Records for the exercise ▸
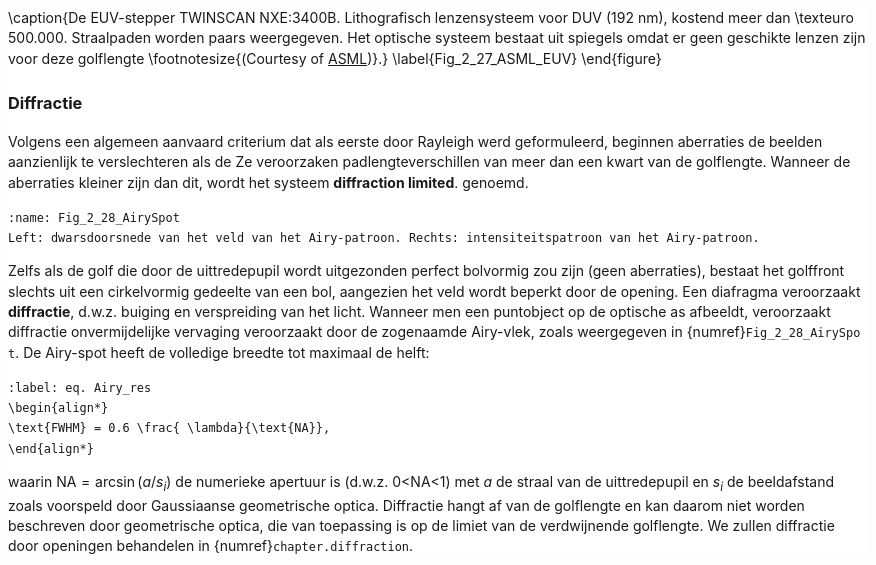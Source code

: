\caption{De EUV-stepper TWINSCAN NXE:3400B. Lithografisch lenzensysteem voor DUV (192 nm), kostend meer dan \texteuro 500.000. Straalpaden worden paars weergegeven. Het optische systeem bestaat uit spiegels omdat er geen geschikte lenzen zijn voor deze golflengte \footnotesize{(Courtesy of [ASML](https://www.asml.com/en/news/media-library))}.}
\label{Fig_2_27_ASML_EUV}
\end{figure}

### Diffractie

Volgens een algemeen aanvaard criterium dat als eerste door Rayleigh werd geformuleerd, beginnen aberraties de beelden aanzienlijk te verslechteren als de
Ze veroorzaken padlengteverschillen van meer dan een kwart van de golflengte.
Wanneer de aberraties kleiner zijn dan dit, wordt het systeem **diffraction limited**. genoemd.
```{figure} Images/Chapter_2/2_28_AiryDisk_210308.png
:name: Fig_2_28_AirySpot
Left: dwarsdoorsnede van het veld van het Airy-patroon. Rechts: intensiteitspatroon van het Airy-patroon.
```


Zelfs als de golf die door de uittredepupil wordt uitgezonden perfect bolvormig zou zijn (geen aberraties), bestaat het golffront slechts uit een cirkelvormig gedeelte van een bol, aangezien het veld wordt beperkt door de opening. Een diafragma veroorzaakt **diffractie**, d.w.z. buiging en verspreiding van het licht. Wanneer men een puntobject op de optische as afbeeldt, veroorzaakt diffractie onvermijdelijke vervaging veroorzaakt door de zogenaamde Airy-vlek, zoals weergegeven in {numref}`Fig_2_28_AirySpot`. De Airy-spot heeft de volledige breedte tot maximaal de helft:

```{math}
:label: eq. Airy_res
\begin{align*}
\text{FWHM} = 0.6 \frac{ \lambda}{\text{NA}},
\end{align*}
```
waarin NA$=\arcsin(a/s_i)$ de numerieke apertuur is (d.w.z. 0<NA<1) met $a$ de straal van de uittredepupil en $s_i$ de beeldafstand zoals voorspeld door Gaussiaanse geometrische optica. Diffractie hangt af van de golflengte en kan daarom niet worden beschreven door geometrische optica, die van toepassing is op de limiet van de verdwijnende golflengte.  We zullen diffractie door openingen behandelen in {numref}`chapter.diffraction`.



[^1]: Zie hoofdstuk 1 van M. Born \& E. Wolf, "Principles of Optics", Cambridge University Press (2013)

[^2]: Zie ook [https://en.wikipedia.org/wiki/Conic\_section](https://en.wikipedia.org/wiki/Conic_section)

[^3]: J. Braat, P. T&ouml;r&ouml;k, *Imaging Optics*, Cambridge University Press [(2019)](https://doi.org/10.1017/9781108552264)

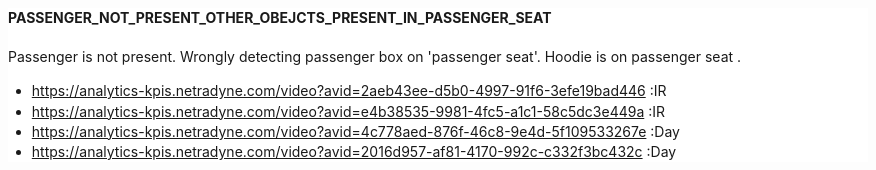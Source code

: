 
#### PASSENGER_NOT_PRESENT_OTHER_OBEJCTS_PRESENT_IN_PASSENGER_SEAT
Passenger is not present. Wrongly detecting passenger box on 'passenger seat'. Hoodie is on passenger seat . 
* https://analytics-kpis.netradyne.com/video?avid=2aeb43ee-d5b0-4997-91f6-3efe19bad446 :IR 
* https://analytics-kpis.netradyne.com/video?avid=e4b38535-9981-4fc5-a1c1-58c5dc3e449a :IR 
* https://analytics-kpis.netradyne.com/video?avid=4c778aed-876f-46c8-9e4d-5f109533267e :Day
* https://analytics-kpis.netradyne.com/video?avid=2016d957-af81-4170-992c-c332f3bc432c :Day



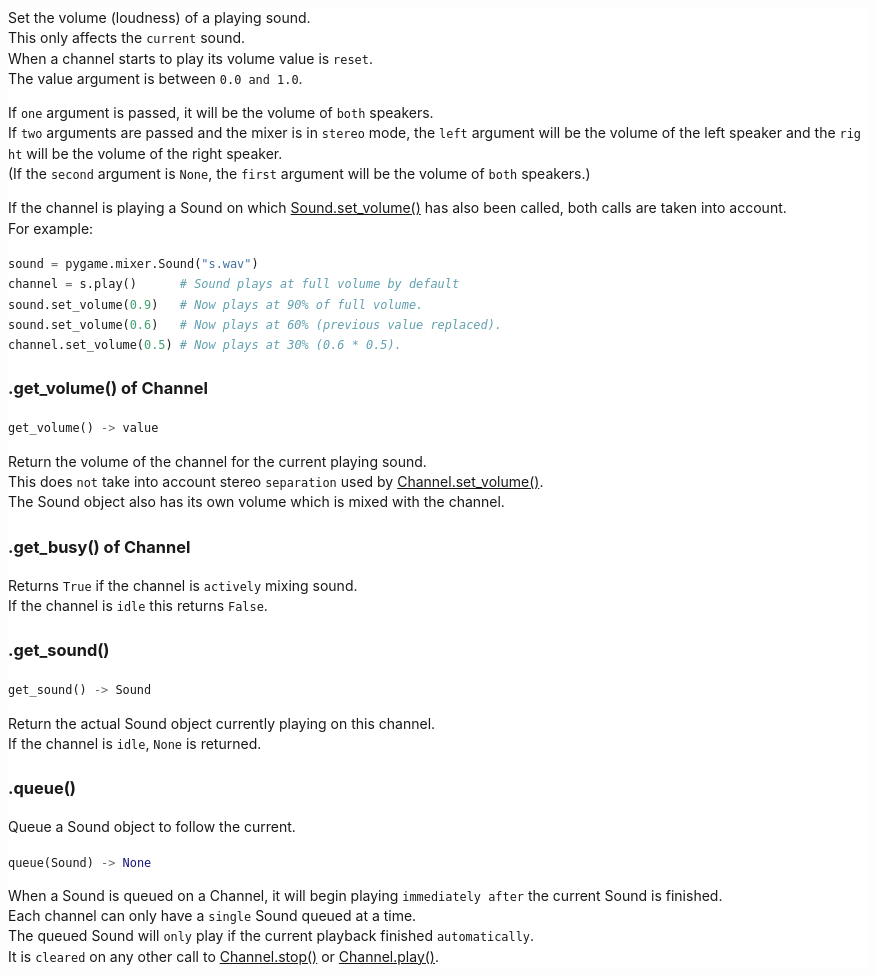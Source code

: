 Set the volume (loudness) of a playing sound.  
This only affects the `current` sound.  
When a channel starts to play its volume value is `reset`.  
The value argument is between `0.0 and 1.0`.

If `one` argument is passed, it will be the volume of `both` speakers.  
If `two` arguments are passed and the mixer is in `stereo` mode, the `left` argument will be the volume of the left speaker and the `right` will be the volume of the right speaker.  
(If the `second` argument is `None`, the `first` argument will be the volume of `both` speakers.)

If the channel is playing a Sound on which [Sound.set_volume()](#set_volume-of-sound) has also been called, both calls are taken into account.  
For example:

```python
sound = pygame.mixer.Sound("s.wav")
channel = s.play()      # Sound plays at full volume by default
sound.set_volume(0.9)   # Now plays at 90% of full volume.
sound.set_volume(0.6)   # Now plays at 60% (previous value replaced).
channel.set_volume(0.5) # Now plays at 30% (0.6 * 0.5).
```

### .get_volume() of Channel

```python
get_volume() -> value
```

Return the volume of the channel for the current playing sound.  
This does `not` take into account stereo `separation` used by [Channel.set_volume()](#set_volume-of-channel).  
The Sound object also has its own volume which is mixed with the channel.

### .get_busy() of Channel

Returns `True` if the channel is `actively` mixing sound.  
If the channel is `idle` this returns `False`.

### .get_sound()

```python
get_sound() -> Sound
```

Return the actual Sound object currently playing on this channel.  
If the channel is `idle`, `None` is returned.

### .queue()

Queue a Sound object to follow the current.

```python
queue(Sound) -> None
```

When a Sound is queued on a Channel, it will begin playing `immediately after` the current Sound is finished.  
Each channel can only have a `single` Sound queued at a time.  
The queued Sound will `only` play if the current playback finished `automatically`.  
It is `cleared` on any other call to [Channel.stop()](#stop-of-channel) or [Channel.play()](#play-of-channel).
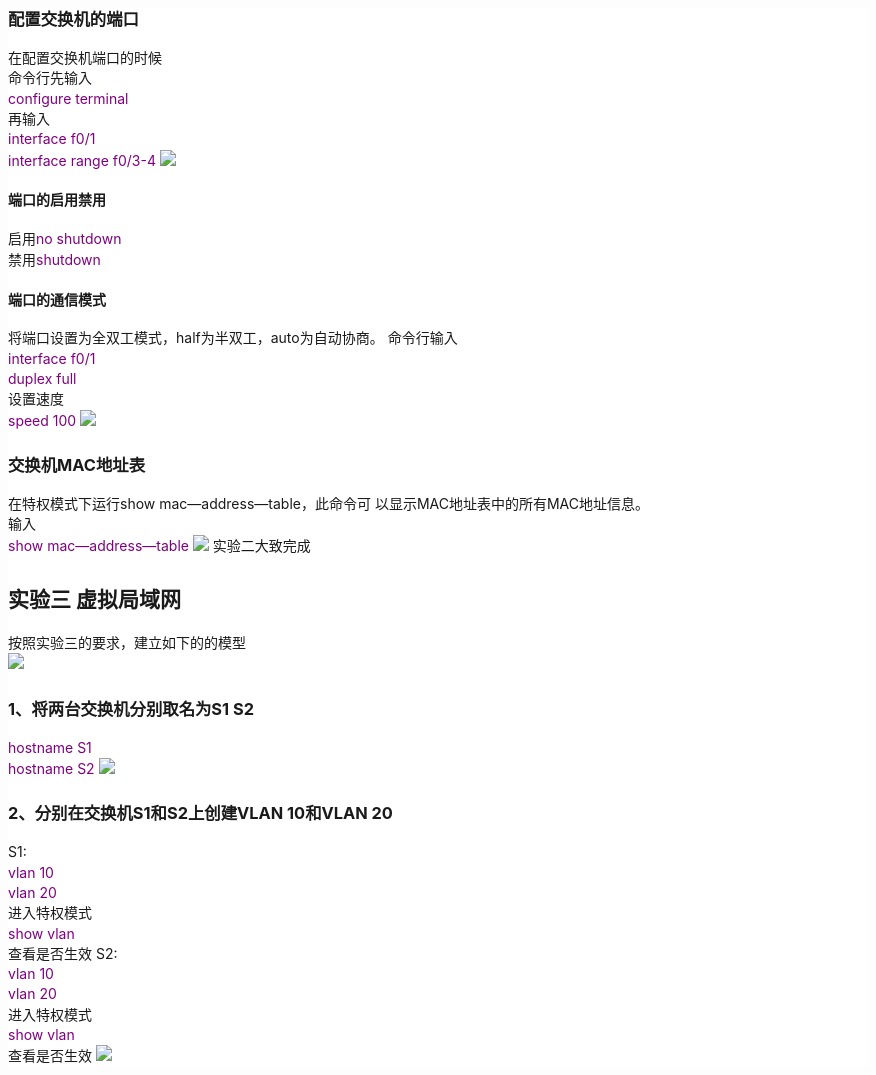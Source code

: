 ### 配置交换机的端口
在配置交换机端口的时候  
命令行先输入  
<font color=purple>configure terminal</font>  
再输入  
<font color=purple>interface f0/1</font>  
<font color=purple>interface range f0/3-4</font>
![](http://xtstuc.dyfl.top/xtsimage/wlsy2.8.png)

#### 端口的启用禁用  
启用<font color=purple>no shutdown</font>   
禁用<font color=purple>shutdown</font>

#### 端口的通信模式 
将端口设置为全双工模式，half为半双工，auto为自动协商。
命令行输入  
<font color=purple>interface f0/1</font>    
<font color=purple>duplex full</font>  
设置速度  
<font color=purple>speed 100</font>
![](http://xtstuc.dyfl.top/xtsimage/wlsy2.9.png)



### 交换机MAC地址表
在特权模式下运行show mac—address—table，此命令可
以显示MAC地址表中的所有MAC地址信息。   
输入  
<font color=purple>show mac—address—table</font>
![](http://xtstuc.dyfl.top/xtsimage/wlsy2.10.png)
实验二大致完成


## 实验三 虚拟局域网
按照实验三的要求，建立如下的的模型  
![](http://xtstuc.dyfl.top/xtsimage/sksy3.1.png)
### 1、将两台交换机分别取名为S1 S2  
<font color=purple>hostname S1</font>  
<font color=purple>hostname S2</font>
![](http://xtstuc.dyfl.top/xtsimage/sksy3.2.png)

### 2、分别在交换机S1和S2上创建VLAN 10和VLAN 20 
S1:  
<font color=purple>vlan 10</font>  
<font color=purple>vlan 20</font>  
进入特权模式  
<font color=purple>show vlan</font>  
查看是否生效
S2:  
<font color=purple>vlan 10</font>  
<font color=purple>vlan 20</font>  
进入特权模式  
<font color=purple>show vlan</font>  
查看是否生效
![](http://xtstuc.dyfl.top/xtsimage/sksy3.3.png)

Try it ▸
All lines in the records above with "plays" need to be found and copied.

Final answer ▸
channel = s.play()      # Sound plays at full volume by default
sound.set_volume(0.9)   # Now plays at 90% of full volume.
sound.set_volume(0.6)   # Now plays at 60% (previous value replaced).
channel.set_volume(0.5) # Now plays at 30% (0.6 * 0.5).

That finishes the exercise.